Let us first understand what binding energy of a nucleus is. We know that a nucleus consists of neutrons and protons. The neutrons and protons are called the nucleons of the nucleus. Therefore, the mass of the nucleus should be equal to the sum of masses of the individual nucleons. However, it is found that the mass of the nucleus is not equal to the sum of the masses of the individual nucleons. It is found that the mass of the nucleus is less than the sum of the masses of protons and nucleons.

This happens because some neutrons and protons come together and make up a nucleus. They are held together by a strong force called the nuclear force. In the process of formation of a nucleus, some amount of mass is converted into an energy. This converted mass is called mass defect and the energy released is called binding energy of the nucleus.

The following equation shows the formation of a nucleus.

$an+bp\to {}_{b}{{X}^{a+b}}+E$.

Here, ‘$a$’ neutrons and ‘$b$’ number of protons form a nucleus $X$ with a release of a binding energy E.

This means that if it provides an energy equal to $E$, then the nucleus will break apart into ‘$a$’ neutrons and ‘$b$’ protons. 

i.e.  ${}_{b}{{X}^{a+b}}+E\to an+bp$

Binding energy per a nucleon is the energy required to remove a nucleon from a nucleus. This can be written as the binding energy of the nucleus divided by the total number of nucleons. 

$\text{Binding energy per a Nucleon }=\dfrac{\text{Binding energy of the Nucleus}}{\text{Total number of Nucleons}}$

From the given question, we need to calculate the energy required to remove a neutron from ${}_{6}{{C}^{13}}$ nucleus.

However, we cannot simply remove only one nucleon from a nucleus. Therefore, we must first break apart  the whole nucleus and then isolate the one neutron. Then the remaining 12 nucleons will form the nucleus of ${}_{6}{{C}^{12}}$.

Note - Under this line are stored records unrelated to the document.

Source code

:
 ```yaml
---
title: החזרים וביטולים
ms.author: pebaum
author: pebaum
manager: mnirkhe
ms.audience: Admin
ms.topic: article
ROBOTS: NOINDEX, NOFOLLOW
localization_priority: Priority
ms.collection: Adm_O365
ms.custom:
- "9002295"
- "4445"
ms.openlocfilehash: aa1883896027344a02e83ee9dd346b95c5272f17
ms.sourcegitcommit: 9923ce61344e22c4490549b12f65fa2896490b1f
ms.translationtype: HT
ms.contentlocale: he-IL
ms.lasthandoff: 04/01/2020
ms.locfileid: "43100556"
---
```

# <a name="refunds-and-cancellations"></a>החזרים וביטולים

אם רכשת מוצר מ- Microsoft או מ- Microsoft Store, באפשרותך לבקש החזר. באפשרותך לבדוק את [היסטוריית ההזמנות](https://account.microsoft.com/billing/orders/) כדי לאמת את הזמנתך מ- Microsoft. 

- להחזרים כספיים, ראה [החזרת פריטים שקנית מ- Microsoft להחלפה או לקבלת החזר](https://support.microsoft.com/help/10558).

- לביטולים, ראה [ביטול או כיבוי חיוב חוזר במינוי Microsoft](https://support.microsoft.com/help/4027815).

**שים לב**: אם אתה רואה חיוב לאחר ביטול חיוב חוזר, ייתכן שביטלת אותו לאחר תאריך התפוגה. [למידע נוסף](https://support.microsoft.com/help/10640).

Let us find the binding energy to form ${}_{6}{{C}^{13}}$.

The binding energy per nucleon of ${}_{6}{{C}^{13}}$ is $7.47MeV$ and the number of nucleons is 13. Therefore, the binding energy of the nucleus will be $7.47MeV \times 13=97.11MeV$.

The binding energy per nucleon of ${}_{6}{{C}^{12}}$ is $7.68MeV$ and the number of nucleons is $12$. Therefore, the binding energy of the nucleus will be $7.68MeV\times 12=92.16MeV$.

 Now, we will provide an energy of $97.11MeV$ to the nucleus ${}_{6}{{C}^{13}}$. Then it will break apart. The $12$ nucleons will form the nucleus of ${}_{6}{{C}^{12}}$ by releasing an energy of $92.16MeV.$ 

Hence, the net energy given is $97.11-92.16 = 4.95MeV.$

Therefore, the energy required to remove a neutron of ${}_{6}{{C}^{13}}$ is 4.95MeV.

Note:

The stability of a nucleus depends on the binding energy per nucleon of the nucleus. More the binding energy per nucleon, the more stable the nucleus. Note that it is not dependent on the total binding energy. 

As you can see in the solution, the binding energy of ${}_{6}{{C}^{13}}$ is more than that of ${}_{6}{{C}^{12}}$. However, the binding energy per nucleon of ${}_{6}{{C}^{12}}$ is more than that of  ${}_{6}{{C}^{13}}$. Therefore, ${}_{6}{{C}^{12}}$ is more stable.